## WHAT THE TASK ASKS
Each line of the listing where "region" appears should be reported.

## LISTED ENTRIES
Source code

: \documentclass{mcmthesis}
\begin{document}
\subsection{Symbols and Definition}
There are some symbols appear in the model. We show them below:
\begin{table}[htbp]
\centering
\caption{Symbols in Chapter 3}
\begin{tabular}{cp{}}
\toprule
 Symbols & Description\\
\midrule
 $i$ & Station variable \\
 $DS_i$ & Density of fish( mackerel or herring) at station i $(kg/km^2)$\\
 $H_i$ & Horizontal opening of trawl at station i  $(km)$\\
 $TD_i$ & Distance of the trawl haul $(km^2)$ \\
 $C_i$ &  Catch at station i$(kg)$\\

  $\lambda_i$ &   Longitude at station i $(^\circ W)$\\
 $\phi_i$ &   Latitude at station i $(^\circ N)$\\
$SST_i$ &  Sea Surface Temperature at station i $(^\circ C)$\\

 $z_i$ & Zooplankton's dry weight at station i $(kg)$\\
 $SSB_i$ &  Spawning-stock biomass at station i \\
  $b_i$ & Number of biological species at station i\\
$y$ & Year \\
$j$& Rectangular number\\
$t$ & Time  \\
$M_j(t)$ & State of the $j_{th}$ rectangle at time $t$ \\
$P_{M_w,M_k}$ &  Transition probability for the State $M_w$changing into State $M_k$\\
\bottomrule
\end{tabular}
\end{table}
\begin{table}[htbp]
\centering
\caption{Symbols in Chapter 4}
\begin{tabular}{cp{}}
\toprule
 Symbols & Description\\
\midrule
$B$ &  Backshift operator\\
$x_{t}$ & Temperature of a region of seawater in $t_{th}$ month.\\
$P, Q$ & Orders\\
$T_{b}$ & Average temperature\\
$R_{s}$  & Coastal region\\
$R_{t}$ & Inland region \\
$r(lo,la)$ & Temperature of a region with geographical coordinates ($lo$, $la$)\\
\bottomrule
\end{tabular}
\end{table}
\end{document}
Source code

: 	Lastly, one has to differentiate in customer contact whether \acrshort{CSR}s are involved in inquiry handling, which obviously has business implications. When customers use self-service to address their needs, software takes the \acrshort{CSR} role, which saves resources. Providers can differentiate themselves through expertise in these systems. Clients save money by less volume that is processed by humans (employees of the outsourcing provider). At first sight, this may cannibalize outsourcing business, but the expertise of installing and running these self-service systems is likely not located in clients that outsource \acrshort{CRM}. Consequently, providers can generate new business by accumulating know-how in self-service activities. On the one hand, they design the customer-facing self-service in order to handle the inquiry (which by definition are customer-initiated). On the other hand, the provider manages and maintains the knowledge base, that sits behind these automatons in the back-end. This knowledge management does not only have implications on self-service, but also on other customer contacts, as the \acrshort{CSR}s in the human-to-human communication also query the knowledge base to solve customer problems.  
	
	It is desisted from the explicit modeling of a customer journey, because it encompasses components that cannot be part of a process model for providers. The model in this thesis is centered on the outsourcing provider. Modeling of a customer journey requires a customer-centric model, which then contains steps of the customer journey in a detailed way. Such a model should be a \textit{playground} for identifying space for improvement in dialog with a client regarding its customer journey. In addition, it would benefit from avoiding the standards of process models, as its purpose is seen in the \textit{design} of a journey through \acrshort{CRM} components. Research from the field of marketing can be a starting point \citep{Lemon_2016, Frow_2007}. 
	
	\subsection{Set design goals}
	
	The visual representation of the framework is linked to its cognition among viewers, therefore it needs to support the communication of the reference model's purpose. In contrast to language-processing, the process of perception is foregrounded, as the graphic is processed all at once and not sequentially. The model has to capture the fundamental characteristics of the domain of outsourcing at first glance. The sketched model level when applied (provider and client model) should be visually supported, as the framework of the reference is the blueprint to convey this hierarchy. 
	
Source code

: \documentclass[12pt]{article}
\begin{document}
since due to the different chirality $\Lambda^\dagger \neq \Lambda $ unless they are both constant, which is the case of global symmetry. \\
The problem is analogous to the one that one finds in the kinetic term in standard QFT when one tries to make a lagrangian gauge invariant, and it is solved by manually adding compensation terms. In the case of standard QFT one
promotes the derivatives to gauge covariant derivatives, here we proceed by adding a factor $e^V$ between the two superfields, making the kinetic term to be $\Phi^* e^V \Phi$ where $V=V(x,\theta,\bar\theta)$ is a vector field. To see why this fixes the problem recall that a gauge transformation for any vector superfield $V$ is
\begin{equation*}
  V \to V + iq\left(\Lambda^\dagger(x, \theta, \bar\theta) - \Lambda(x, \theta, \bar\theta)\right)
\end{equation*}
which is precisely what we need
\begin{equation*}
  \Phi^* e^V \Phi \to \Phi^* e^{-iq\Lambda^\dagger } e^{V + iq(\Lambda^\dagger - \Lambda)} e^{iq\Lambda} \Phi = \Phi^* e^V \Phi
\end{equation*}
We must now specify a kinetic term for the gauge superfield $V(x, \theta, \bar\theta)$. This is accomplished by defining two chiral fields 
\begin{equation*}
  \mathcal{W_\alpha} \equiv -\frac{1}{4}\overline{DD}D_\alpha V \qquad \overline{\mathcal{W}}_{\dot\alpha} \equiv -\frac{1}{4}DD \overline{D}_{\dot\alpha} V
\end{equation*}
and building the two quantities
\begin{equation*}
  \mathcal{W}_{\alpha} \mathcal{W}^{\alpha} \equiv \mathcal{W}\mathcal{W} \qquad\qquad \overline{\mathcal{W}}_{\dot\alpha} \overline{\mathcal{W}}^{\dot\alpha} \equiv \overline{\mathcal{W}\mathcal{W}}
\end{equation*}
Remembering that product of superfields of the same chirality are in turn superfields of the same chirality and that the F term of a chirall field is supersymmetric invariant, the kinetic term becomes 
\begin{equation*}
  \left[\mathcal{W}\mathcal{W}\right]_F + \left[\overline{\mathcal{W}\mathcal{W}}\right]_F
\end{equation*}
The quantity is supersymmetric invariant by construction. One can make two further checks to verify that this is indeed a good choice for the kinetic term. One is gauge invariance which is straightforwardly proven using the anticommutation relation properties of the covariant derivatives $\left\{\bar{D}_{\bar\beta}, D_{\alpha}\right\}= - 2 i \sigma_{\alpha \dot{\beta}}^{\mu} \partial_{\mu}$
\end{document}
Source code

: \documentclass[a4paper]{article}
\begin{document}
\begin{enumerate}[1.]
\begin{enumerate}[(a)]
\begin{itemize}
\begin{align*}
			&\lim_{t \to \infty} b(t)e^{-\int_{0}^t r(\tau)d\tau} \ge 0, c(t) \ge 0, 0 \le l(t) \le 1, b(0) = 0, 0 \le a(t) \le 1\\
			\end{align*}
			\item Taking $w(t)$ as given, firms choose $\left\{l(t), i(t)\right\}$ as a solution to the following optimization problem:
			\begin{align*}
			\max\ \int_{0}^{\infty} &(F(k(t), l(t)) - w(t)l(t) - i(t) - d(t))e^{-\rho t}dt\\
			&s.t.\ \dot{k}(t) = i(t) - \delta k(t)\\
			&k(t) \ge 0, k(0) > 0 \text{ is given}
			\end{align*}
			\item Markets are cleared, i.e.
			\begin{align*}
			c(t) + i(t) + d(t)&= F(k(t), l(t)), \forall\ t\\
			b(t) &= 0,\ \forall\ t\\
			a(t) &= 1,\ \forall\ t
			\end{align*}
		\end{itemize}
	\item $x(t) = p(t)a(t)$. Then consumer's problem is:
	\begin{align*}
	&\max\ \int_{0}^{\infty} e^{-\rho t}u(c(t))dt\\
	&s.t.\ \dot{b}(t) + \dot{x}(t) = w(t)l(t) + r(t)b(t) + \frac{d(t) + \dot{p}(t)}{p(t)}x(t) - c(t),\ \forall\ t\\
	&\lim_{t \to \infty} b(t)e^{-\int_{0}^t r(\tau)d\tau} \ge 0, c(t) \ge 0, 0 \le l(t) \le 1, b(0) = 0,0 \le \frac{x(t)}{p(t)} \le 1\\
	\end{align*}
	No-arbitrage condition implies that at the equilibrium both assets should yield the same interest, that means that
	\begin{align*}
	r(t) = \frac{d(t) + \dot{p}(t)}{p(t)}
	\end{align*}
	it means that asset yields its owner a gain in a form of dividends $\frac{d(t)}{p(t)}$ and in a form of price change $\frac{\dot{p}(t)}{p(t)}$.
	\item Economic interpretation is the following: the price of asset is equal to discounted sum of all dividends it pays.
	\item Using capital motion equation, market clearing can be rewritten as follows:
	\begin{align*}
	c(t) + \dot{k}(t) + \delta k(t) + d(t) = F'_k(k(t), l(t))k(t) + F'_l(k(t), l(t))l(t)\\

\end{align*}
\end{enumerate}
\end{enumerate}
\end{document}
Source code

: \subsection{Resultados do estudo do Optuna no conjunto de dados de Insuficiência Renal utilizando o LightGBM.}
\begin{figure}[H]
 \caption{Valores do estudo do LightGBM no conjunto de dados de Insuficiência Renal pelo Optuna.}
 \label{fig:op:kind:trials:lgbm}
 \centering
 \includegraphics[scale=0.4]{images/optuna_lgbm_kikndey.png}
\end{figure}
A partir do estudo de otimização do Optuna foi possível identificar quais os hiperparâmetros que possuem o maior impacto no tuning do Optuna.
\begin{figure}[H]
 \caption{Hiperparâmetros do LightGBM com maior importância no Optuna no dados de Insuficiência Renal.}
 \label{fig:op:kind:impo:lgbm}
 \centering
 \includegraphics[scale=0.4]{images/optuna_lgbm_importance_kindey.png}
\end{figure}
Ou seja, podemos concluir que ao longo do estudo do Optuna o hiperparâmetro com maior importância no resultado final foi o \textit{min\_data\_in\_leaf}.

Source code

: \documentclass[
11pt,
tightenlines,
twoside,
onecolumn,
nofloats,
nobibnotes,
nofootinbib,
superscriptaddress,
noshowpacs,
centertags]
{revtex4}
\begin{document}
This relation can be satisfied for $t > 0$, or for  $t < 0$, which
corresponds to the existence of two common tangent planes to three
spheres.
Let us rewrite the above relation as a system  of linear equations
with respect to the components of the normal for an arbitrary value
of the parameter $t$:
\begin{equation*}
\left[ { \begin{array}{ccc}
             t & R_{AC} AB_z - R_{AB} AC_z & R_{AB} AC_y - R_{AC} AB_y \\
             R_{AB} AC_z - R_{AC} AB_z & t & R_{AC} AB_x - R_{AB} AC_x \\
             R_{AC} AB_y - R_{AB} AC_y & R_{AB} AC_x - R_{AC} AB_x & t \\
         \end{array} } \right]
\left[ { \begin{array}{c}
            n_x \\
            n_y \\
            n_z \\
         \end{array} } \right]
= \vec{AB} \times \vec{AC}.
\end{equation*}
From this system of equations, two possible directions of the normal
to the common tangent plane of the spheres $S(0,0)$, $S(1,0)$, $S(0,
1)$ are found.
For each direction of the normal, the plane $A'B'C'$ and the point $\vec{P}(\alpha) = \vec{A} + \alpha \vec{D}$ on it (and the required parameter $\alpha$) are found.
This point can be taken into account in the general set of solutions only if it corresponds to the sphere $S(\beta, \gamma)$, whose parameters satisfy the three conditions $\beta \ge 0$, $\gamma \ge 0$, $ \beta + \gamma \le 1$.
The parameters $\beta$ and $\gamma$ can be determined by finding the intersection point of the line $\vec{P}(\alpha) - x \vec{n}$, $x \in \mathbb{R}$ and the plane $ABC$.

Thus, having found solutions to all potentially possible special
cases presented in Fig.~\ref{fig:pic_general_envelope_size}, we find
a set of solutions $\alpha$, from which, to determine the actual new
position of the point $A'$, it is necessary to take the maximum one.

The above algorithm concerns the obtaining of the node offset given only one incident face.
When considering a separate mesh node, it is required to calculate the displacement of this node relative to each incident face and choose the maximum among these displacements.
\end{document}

## TASK SOLUTION
$x_{t}$ & Temperature of a region of seawater in $t_{th}$ month.\\
$R_{s}$  & Coastal region\\
$R_{t}$ & Inland region \\
$r(lo,la)$ & Temperature of a region with geographical coordinates ($lo$, $la$)\\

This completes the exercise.